INPUT FOR THIS TASK.
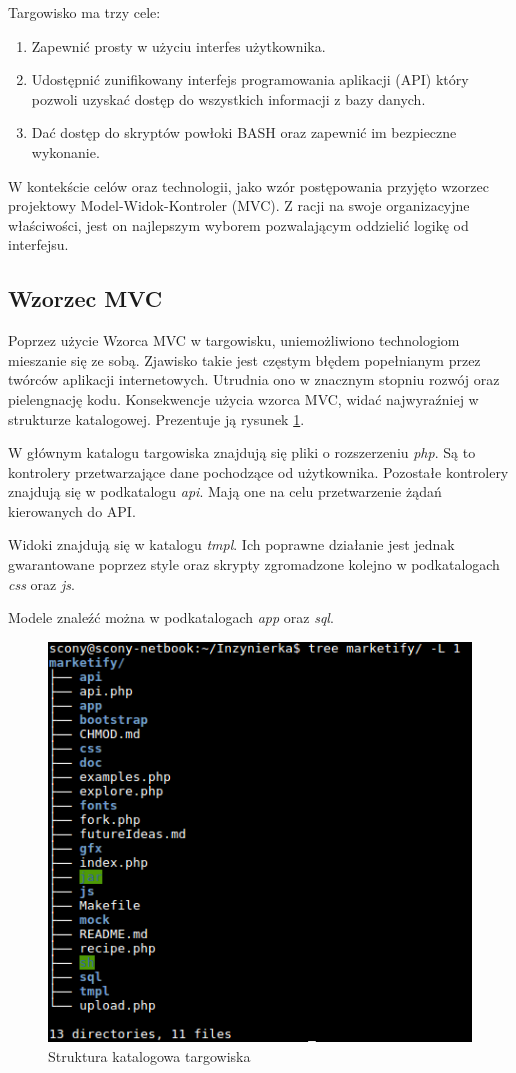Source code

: \documentclass[11pt,a4paper,polish,thesis]{dcsbook}
\begin{document}
Targowisko ma trzy cele:
\begin{enumerate}
\item Zapewnić prosty w użyciu interfes użytkownika.
\item Udostępnić zunifikowany interfejs programowania aplikacji (API) który pozwoli uzyskać dostęp do wszystkich informacji z bazy danych.
\item Dać dostęp do skryptów powłoki BASH oraz zapewnić im bezpieczne wykonanie.
\end{enumerate}

W kontekście celów oraz technologii, jako wzór postępowania przyjęto wzorzec projektowy Model-Widok-Kontroler (MVC). Z racji na swoje organizacyjne właściwości, jest
on najlepszym wyborem pozwalającym oddzielić logikę od interfejsu.
\subsection{Wzorzec MVC}
Poprzez użycie Wzorca MVC w targowisku, uniemożliwiono technologiom mieszanie się ze sobą. Zjawisko takie jest częstym błędem popełnianym przez twórców aplikacji
internetowych. Utrudnia ono w znacznym stopniu rozwój oraz pielengnację kodu. Konsekwencje użycia wzorca MVC, widać najwyraźniej w strukturze katalogowej.
Prezentuje ją rysunek \ref{fig:market_tree}.

W głównym katalogu targowiska znajdują się pliki o rozszerzeniu \emph{php}. Są to kontrolery przetwarzające dane pochodzące od użytkownika. Pozostałe kontrolery
znajdują się w podkatalogu \emph{api}. Mają one na celu przetwarzenie żądań kierowanych do API.

Widoki znajdują się w katalogu \emph{tmpl}. Ich poprawne działanie jest jednak gwarantowane poprzez style oraz skrypty zgromadzone kolejno w podkatalogach
\emph{css} oraz \emph{js}.

Modele znaleźć można w podkatalogach \emph{app} oraz \emph{sql}.
\begin{figure}[p]
  \centering
  \includegraphics[scale=0.7]{./resources/market_tree.png}
  \caption{Struktura katalogowa targowiska}
  \label{fig:market_tree}
\end{figure}
\end{document}
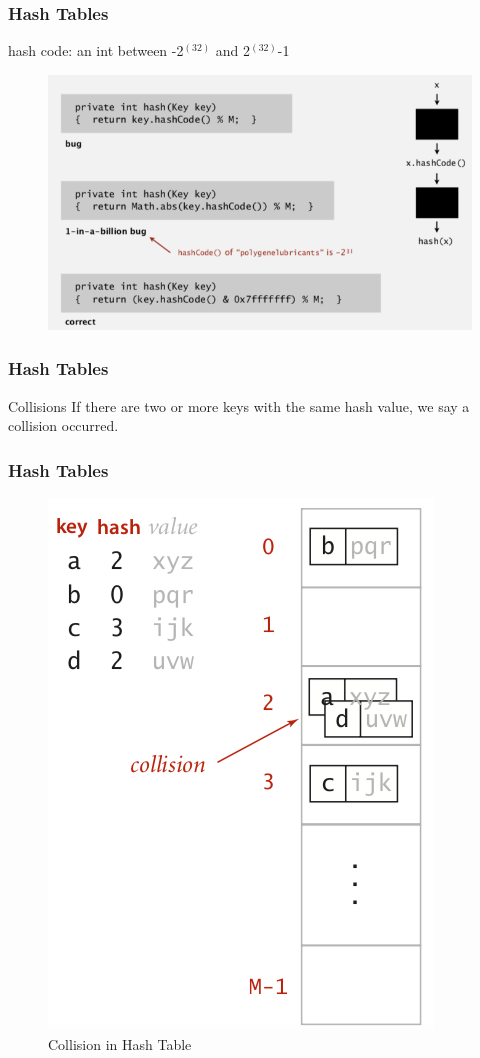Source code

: \documentclass[11pt]{beamer}
\begin{document}
      \begin{frame}
     	\frametitle{Hash Tables}
     	\alert{hash code: } an int between -2$^(32)$ and 2$^(32)$-1
     	\begin{figure}
     		\centering
     		\includegraphics[width=1\linewidth]{"Screenshot 2020-11-29 at 10.40.20 PM"}
     		\label{fig:screenshot-2020-11-29-at-10}
     	\end{figure}
     	
     \end{frame}

     	\begin{frame}
     	\frametitle{Hash Tables}
     	\begin{block}{Collisions}
     		If there are two or more keys with the same hash value, we say a collision occurred.
     	\end{block}
       
     \end{frame}
       \begin{frame}
     	\frametitle{Hash Tables}	
     	\begin{figure}
     		\centering
     		\includegraphics[width=0.45\linewidth]{"Screenshot 2020-11-29 at 8.41.55 AM"}
     		\caption{Collision in Hash Table}
     		\label{fig:screenshot-2020-11-29-at-8}
     	\end{figure}   	
     \end{frame}
 
\end{document}

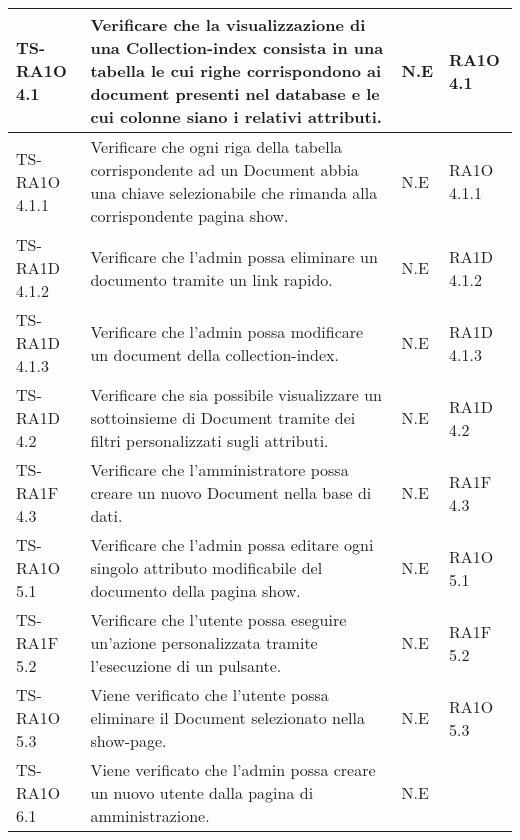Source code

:\begin{center}
\begin{longtable}{| p{3cm} | p{6cm} | p{1.5cm} | p{2cm} | }
        TS-RA1O 4.1 & 
        Verificare che la visualizzazione di una Collection-index consista in una tabella le cui righe corrispondono ai document presenti nel database e le cui colonne siano i relativi attributi. & N.E &       
            RA1O 4.1 \newline  \\ \hline 
        TS-RA1O 4.1.1 & 
        Verificare che ogni riga della tabella corrispondente ad un Document abbia una chiave selezionabile che rimanda alla corrispondente pagina show.
 & N.E &       
            RA1O 4.1.1 \newline  \\ \hline 
        TS-RA1D 4.1.2 & 
        Verificare che l'admin possa eliminare un documento tramite un link rapido. & N.E &       
            RA1D 4.1.2 \newline  \\ \hline 
        TS-RA1D 4.1.3 & 
        Verificare che l'admin possa modificare un document della collection-index.
 & N.E &       
            RA1D 4.1.3 \newline  \\ \hline 
        TS-RA1D 4.2 & 
        Verificare che sia possibile visualizzare un sottoinsieme di Document tramite dei filtri personalizzati sugli attributi. & N.E &       
            RA1D 4.2 \newline  \\ \hline 
        TS-RA1F 4.3 & 
        Verificare che l'amministratore possa creare un nuovo Document nella base di dati. & N.E &       
            RA1F 4.3 \newline  \\ \hline 
        TS-RA1O 5.1 & 
        Verificare che l'admin possa editare ogni singolo attributo modificabile del documento della pagina show. & N.E &       
            RA1O 5.1 \newline  \\ \hline 
        TS-RA1F 5.2 & 
        Verificare che l'utente possa eseguire un'azione personalizzata tramite l'esecuzione di un pulsante. & N.E &       
            RA1F 5.2 \newline  \\ \hline 
        TS-RA1O 5.3 & 
        Viene verificato che l'utente possa eliminare il Document selezionato nella show-page. & N.E &       
            RA1O 5.3 \newline  \\ \hline 
        TS-RA1O 6.1 & 
        Viene verificato che l'admin possa creare un nuovo utente dalla pagina di amministrazione. & N.E &       

\end{longtable}
\end{center}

WHAT THE TASK ASKS.
Please tally how many lines in the listing above contain the word "verificato", and answer with the figure alone.

TASK OUTPUT.
2